[Recorded data]
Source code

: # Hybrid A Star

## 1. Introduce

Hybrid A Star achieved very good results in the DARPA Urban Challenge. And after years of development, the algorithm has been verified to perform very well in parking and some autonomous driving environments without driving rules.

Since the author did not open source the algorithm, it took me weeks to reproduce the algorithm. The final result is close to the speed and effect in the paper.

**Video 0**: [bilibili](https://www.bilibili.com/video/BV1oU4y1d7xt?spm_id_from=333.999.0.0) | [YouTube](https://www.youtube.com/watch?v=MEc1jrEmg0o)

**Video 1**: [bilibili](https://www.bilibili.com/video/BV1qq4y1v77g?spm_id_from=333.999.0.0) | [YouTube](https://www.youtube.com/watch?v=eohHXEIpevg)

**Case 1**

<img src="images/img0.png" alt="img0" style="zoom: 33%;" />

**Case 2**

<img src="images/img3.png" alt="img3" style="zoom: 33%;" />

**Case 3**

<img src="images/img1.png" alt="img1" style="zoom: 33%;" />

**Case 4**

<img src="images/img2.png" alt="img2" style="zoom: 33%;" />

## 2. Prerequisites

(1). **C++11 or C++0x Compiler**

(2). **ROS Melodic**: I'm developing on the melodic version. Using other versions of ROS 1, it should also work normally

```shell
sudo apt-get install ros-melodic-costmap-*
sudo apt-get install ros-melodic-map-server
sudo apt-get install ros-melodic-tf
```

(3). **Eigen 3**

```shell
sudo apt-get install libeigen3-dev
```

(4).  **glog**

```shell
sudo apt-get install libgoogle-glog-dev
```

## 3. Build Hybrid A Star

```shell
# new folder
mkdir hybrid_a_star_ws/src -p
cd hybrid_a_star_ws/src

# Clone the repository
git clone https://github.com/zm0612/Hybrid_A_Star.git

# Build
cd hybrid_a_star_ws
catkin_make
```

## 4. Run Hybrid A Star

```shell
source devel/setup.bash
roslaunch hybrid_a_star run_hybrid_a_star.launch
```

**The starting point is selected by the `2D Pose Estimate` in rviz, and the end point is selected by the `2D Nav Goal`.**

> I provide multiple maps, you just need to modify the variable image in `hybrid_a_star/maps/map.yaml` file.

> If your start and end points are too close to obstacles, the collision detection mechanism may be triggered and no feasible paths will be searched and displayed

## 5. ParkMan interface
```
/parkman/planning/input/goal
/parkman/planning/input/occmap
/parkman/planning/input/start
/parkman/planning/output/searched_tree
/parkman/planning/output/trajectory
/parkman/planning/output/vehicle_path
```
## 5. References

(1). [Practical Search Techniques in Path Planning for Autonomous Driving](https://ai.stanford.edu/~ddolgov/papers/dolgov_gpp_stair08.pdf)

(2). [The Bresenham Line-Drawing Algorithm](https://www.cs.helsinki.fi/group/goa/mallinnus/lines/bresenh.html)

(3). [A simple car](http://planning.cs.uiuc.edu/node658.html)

> _WHAT NEEDS TO BE DONE_
Could you find every line in the records above that has the string "close" and copy it?

> _FINAL ANSWER_
Since the author did not open source the algorithm, it took me weeks to reproduce the algorithm. The final result is close to the speed and effect in the paper.
> If your start and end points are too close to obstacles, the collision detection mechanism may be triggered and no feasible paths will be searched and displayed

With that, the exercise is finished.